Wait, was that a joke?
Ewegen continues through the kitchen (where he hospitably offers a glass of soy milk or some vegetarian sausage) before making his way down a precipitous flight of stairs and into the basement -- the Fifth Utility's sanctum sanctorum. The ceiling is low, and the whole room is cocooned in blankets, fragments of carpet and a tacky tapestry of a peacock. Littered throughout the cramped space are laptops, keyboards and battered effects pedals. As the rest of the band files down for practice, Ewegen straps on his guitar, adjusts his mike and apologizes for what he predicts will be a rough rehearsal. They haven't played together for three weeks, he warns, ever since they got back from their last tour, a week-long trek down the West Coast.
The instant the four of them hit a note, though, all caveats are forgotten. The small room can scarcely contain the sound pouring out of them, a storm front of melody and emotion that engulfs their house (and probably a couple of the neighbors') in a dismal, monolithic din. True to form, it's somber listening. Drummer Nick Smalkowski spins tangled rhythms and off-kilter signatures that seethe in and out of the bass lines of Nick Moses, who casually bruises bowels with the barest brush of his fingertips against the strings.
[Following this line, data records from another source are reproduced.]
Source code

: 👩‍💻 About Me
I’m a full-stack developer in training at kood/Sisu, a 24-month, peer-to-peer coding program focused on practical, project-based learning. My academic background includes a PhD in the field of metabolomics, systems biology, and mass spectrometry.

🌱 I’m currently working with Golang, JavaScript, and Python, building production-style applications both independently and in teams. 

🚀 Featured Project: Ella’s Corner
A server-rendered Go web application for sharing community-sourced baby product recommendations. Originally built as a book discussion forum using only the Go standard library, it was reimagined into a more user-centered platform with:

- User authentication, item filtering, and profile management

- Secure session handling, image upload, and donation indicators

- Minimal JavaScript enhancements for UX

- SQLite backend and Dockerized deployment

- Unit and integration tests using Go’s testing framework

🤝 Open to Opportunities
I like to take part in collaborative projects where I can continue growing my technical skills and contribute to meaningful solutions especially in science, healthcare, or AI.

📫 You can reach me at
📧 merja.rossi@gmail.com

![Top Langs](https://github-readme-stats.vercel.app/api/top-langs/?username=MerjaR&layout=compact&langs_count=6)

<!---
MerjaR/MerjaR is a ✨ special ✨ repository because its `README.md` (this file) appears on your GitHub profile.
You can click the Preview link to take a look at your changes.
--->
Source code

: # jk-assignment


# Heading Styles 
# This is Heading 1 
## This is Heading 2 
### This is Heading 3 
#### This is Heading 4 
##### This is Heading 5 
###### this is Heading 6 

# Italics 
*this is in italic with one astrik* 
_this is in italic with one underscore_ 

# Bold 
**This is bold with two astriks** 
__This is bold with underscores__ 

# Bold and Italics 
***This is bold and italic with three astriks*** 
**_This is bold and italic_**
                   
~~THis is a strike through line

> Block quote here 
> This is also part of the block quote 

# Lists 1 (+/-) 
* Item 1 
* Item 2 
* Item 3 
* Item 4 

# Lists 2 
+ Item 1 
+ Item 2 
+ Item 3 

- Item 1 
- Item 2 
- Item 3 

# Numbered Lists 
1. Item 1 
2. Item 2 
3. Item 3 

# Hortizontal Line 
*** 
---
Beneath all this, Nick's brother Pete and fellow singer/guitarist Ewegen strum and strangle their guitars into the contorted shapes of suspended chords, dissonant harmonics and circuit-sculpted feedback. Their voices are punctured lungs; their words are last gasps. The players stand there, stoic and self-conscious, grimacing occasionally at a hardly audible dropped beat or missed note.
Christ, these guys need to lighten up.
"Personally, I think we should play a song that's not so fucking dour," says Pete Moses after four back-to-back dirges that make "Don't Fear the Reaper" sound like a Barney song. Moses then glances around the basement at his bandmates, all of them stiff and visibly nervous with someone sitting in their practice space, documenting their every word and action. "You guys ever notice," he asks wryly, "how much less funny we are when someone's watching?"
After practice, upstairs in Ewegen's tiny, bookshelf-crammed bedroom, the Fifth Utility tries to throw light upon its apparent lack of mirth. "I take this music very seriously. There's always a model -- the song in heaven -- which we're trying to make something in reality sound like," Ewegen explains as if reading straight from one of the fat books on Plato stacked behind him. "Quite a few people have objected to me in the past about our music, saying that it's not very fun to listen to. It doesn't give one an opportunity to dance or hop around or sing along. But that's not what music is for me, and that's not what I want my music to be for other people. I want people to patiently endure what I have done." At this he cracks a sphinx-like smile before summoning his best Mr. Spock face. "Entertainment," he concludes, "is peripheral."